*** Opening of Data ***

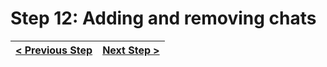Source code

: # Step 12: Adding and removing chats

[//]: # (head-end)




[//]: # (foot-start)

[{]: <helper> (navStep)

| [< Previous Step](https://github.com/Urigo/WhatsApp-Clone-Client-React/tree/master@0.2.0/.tortilla/manuals/views/step11.md) | [Next Step >](https://github.com/Urigo/WhatsApp-Clone-Client-React/tree/master@0.2.0/.tortilla/manuals/views/step13.md) |
|:--------------------------------|--------------------------------:|

[}]: #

*** Close of Data ***

#### [What you should do]
Leaving aside the pictures, copy the listing above exactly.

#### [Your response]
Source code

: # Step 12: Adding and removing chats

[//]: # (head-end)




[//]: # (foot-start)

[{]: <helper> (navStep)

| [< Previous Step](https://github.com/Urigo/WhatsApp-Clone-Client-React/tree/master@0.2.0/.tortilla/manuals/views/step11.md) | [Next Step >](https://github.com/Urigo/WhatsApp-Clone-Client-React/tree/master@0.2.0/.tortilla/manuals/views/step13.md) |
|:--------------------------------|--------------------------------:|

[}]: #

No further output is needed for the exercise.